> Task item:
Retype every record exactly. Skip the images.

> Data records:
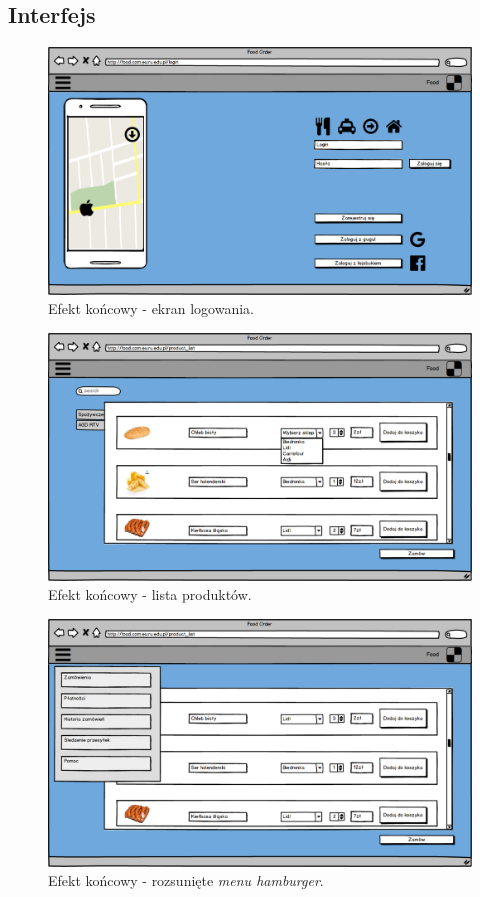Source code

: \subsection{Interfejs}

\begin{figure}[H]
\centering
\includegraphics[width=15cm]{pictures/Logowanie_v2.png}
\caption{Efekt końcowy - ekran logowania.}
\end{figure}

\begin{figure}[H]
\centering
\includegraphics[width=15cm]{pictures/Lista_produktow_v3.png}
\caption{Efekt końcowy - lista produktów.}
\end{figure}

\begin{figure}[H]
\centering
\includegraphics[width=15cm]{pictures/Navbar_v1.png}
\caption{Efekt końcowy - rozsunięte \textit{menu hamburger}.}
\end{figure}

> Exercise answer:
Source code

: \subsection{Interfejs}

\begin{figure}[H]
\centering
\includegraphics[width=15cm]{pictures/Logowanie_v2.png}
\caption{Efekt końcowy - ekran logowania.}
\end{figure}

\begin{figure}[H]
\centering
\includegraphics[width=15cm]{pictures/Lista_produktow_v3.png}
\caption{Efekt końcowy - lista produktów.}
\end{figure}

\begin{figure}[H]
\centering
\includegraphics[width=15cm]{pictures/Navbar_v1.png}
\caption{Efekt końcowy - rozsunięte \textit{menu hamburger}.}
\end{figure}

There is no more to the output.